Старушка маленькая, совсем усохшая, с выплаканными бесцветными подслеповатыми глазами. Лицо ее одрябло, как прошлогодний овощ. В чистеньком белом платочке цветочками, повязанном по-деревенски концами вперед, сидит она, облокотившись на худые руки у окна, поджидает своего вечно занятого старика.

– Бабушка, – подал я голос, чтобы прервать гнетущую тишину, – сколько вам лет?

– Молода была, помнила, а ноне-то уже забыла. Старик подъедет, дак скажет. Он, поди, еще помнит. Худо вижу – весь свет в дыму.

Мария Тихоновна поднесла сухонькую коричневую руку к глазам и, подслеповато щурясь, посмотрела в мою сторону.

– МОлодец, однако? –ставя ударение на первый слог, в смысле молодой, юный. – Откуда?

– Командированный! – нарочно повысил голос, не надеясь на её слух.

– Чую, что дальный. У нас говорят потише, – с легкой иронией сказала старуха.

Я попытался ее разговорить. Пошел к рамкам с фотографиями.

– Расскажите, пожалуйста, кто на этих фотографиях.

Она подошла к рамке и, не видя образов детей своих, на память стала показывать пальцем и называть имена каждого.

– Ни одного не осталось, все там… А сколько было-то! Петя, Ваня, Павел, Егор, Степа. Пять мужиков. Старших – тех война съела. На одном году четыре похоронки получила – вот как по мневойна-то проехала. Егор тоже через войну нарушился – в плену у германцев был. Вот какой уж год пошел, а я все вспоминаю и плачу. Ложусь и встаю с тем… По ночам плачу – подушка утонула в слезах. Руки-то в колхозе от работы высохли.
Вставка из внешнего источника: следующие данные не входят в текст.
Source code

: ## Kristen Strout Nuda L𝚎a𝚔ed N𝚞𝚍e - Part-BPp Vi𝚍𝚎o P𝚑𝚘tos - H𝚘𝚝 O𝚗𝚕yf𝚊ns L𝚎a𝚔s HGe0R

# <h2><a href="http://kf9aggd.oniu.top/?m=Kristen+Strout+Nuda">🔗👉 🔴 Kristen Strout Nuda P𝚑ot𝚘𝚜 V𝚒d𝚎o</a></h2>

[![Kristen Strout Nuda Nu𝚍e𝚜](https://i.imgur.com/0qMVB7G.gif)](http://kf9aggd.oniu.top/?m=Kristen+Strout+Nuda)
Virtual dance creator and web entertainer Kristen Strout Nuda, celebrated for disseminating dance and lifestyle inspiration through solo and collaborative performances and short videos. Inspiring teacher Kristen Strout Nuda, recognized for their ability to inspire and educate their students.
Слеза выкатилась, запрыгала по морщинам, будто по ухабам, упала на пол. Она промокнула глаза кончиком платка, села на прежнее место и продолжала вглядываться вдаль.

Вдруг встрепенулась, налила горячего борща в большую семейную чашку, положила три ложки, каравай хлеба, накинула на плечи стеганую кацавейку и вышла. Я с любопытством выглянул в окно, выходящее во двор. Моим глазам предстал ритуал казачьей традиции.

Старушка сняла с засова черный от времени и отполированный до блеска за долгие годы бастрик-макагон, распахнула ворота, и старик въехал во двор, не слезая с телеги. Через минуту он был в доме. Вскользь взглянул на меня, как на очередного постояльца, безо всякого интереса, вымыл руки под рукомойником, вытер их полотенцем и протянул мне сухую жилистую ладонь. Крепким рукопожатием дал понять – еще силен, представился:

– Иван Селиверстович.

Я назвал свое имя.

Пока старик умывался, я незаметно наблюдал за происходящим во дворе. Старуха распрягла коня, впустила в конюшню и вернулась в избу. Умылась и молча села за стол подле деда. Стол стоял в правом переднем углу и вокруг него – рамою скамейки из толстых плах.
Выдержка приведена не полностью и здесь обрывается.